Este desinvestimento em I&D é preocupante por várias razões:

  • Portugal está longe da média da UE28 em termos de I&D (onde 2% do PIB europeu são afetos à I&D), sendo necessário um claro esforço público e privado para recuperar do atraso registado;
  • Tradicionalmente, Portugal sempre investiu pouco em atividades de I&D, tendo sido apenas em 2007 que Portugal ultrapassou (pela primeira vez na sua história) 1% do PIB afeto à I&D. Entre 2005-2011 Portugal conseguiu atenuar o enorme atraso face à média europeia;
  • O sistema científico e tecnológico nacional (SCTN) é recente em Portugal (pouco mais de 15 anos), fruto de uma clara aposta das políticas públicas na Ciência e na Inovação.

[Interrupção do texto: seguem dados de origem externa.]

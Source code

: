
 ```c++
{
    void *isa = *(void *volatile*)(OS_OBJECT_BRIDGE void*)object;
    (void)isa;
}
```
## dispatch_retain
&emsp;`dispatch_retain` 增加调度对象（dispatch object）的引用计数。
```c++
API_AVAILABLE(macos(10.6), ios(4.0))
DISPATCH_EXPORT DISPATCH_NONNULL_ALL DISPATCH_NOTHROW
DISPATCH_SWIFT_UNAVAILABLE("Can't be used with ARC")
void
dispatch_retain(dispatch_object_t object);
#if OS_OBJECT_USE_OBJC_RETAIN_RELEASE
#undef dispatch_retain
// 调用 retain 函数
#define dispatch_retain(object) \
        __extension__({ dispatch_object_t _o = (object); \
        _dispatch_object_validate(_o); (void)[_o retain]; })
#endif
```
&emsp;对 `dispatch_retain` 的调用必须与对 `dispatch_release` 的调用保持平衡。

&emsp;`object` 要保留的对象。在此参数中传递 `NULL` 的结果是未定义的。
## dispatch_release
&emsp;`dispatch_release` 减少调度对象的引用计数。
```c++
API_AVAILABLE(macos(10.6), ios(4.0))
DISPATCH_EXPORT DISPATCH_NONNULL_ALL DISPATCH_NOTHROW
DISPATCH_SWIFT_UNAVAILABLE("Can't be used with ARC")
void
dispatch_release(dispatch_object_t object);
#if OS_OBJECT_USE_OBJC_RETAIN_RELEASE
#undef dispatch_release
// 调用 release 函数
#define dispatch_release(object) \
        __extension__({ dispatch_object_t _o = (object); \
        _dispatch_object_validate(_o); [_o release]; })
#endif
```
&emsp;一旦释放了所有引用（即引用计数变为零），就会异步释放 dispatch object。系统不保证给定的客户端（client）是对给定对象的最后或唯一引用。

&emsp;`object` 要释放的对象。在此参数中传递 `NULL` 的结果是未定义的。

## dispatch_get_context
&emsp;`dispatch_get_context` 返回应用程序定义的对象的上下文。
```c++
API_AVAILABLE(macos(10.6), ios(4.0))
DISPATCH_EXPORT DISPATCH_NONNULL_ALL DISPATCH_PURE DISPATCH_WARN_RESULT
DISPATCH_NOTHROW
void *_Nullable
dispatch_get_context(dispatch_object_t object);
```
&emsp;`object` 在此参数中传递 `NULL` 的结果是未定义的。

Outros países europeus tem décadas de investimento em I&D e infraestruturas de suporte consolidadas (já para não falar nos EUA ou Japão);
  • Cerca de metade do investimento em I&D é realizado pelas empresas (a outra metade é da responsabilidade das entidades públicas – Estado e Ensino Superior - e IPSFL) quando na OCDE as empresas são responsáveis por 2/3 do total da I&D;
  • A I&D feita em Portugal tem vindo a ser reconhecida internacionalmente nos últimos anos, em resultado dos vários projetos de investigação que tem vindo a ser desenvolvidos na última década.

 

Ou seja, os cortes efetuados em I&D e agora divulgados entre 2010-2012 podem comprometer alguns dos avanços que Portugal alcançou nas últimas duas décadas, sabendo-se que os países com melhores resultados nestas áreas são aqueles que investem continuadamente nas atividades de I&D e na qualificação (ou atração do exterior) de pessoal qualificado. Neste sentido, é importante retomar o apoio à Ciência, à I&D e à Inovação, sem o qual será muito difícil a criação e consolidação de massa crítica, de rotinas de investigação e de inovação e de uma cultura de inovação colaborativa entre as entidades do SCTN e as empresas. 

Além disso, Portugal assumiu (e bem) o compromisso de atingir uma percentagem do PIB afeto à I&D entre 2,7% e 3,3% do PIB até 2020. Este compromisso consta do Programa Nacional de Reformas entregue em Bruxelas em abril de 2011 (denominado na altura de programa “Portugal 2020”), e cujas metas foram mantidas nos anos posteriores. O que os dados atuais do IPCTN nos mostram é que esse compromisso não será atingido, mesmo conhecendo apenas os dados de 2012. Isto porque em 2013, 2014 e do que se conhece do Orçamento do Estado para 2015, não se espera uma melhoria dos indicadores afetos à I&D. Pelo contrário, são conhecidas as restrições orçamentais a que as entidades do SCTN estiveram (estão) sujeitas nestes anos.  

Estes dados deixam um alerta para o pós-2015, onde se espera um novo ciclo político orientado para o crescimento baseado na inovação, na qualificação e no conhecimento.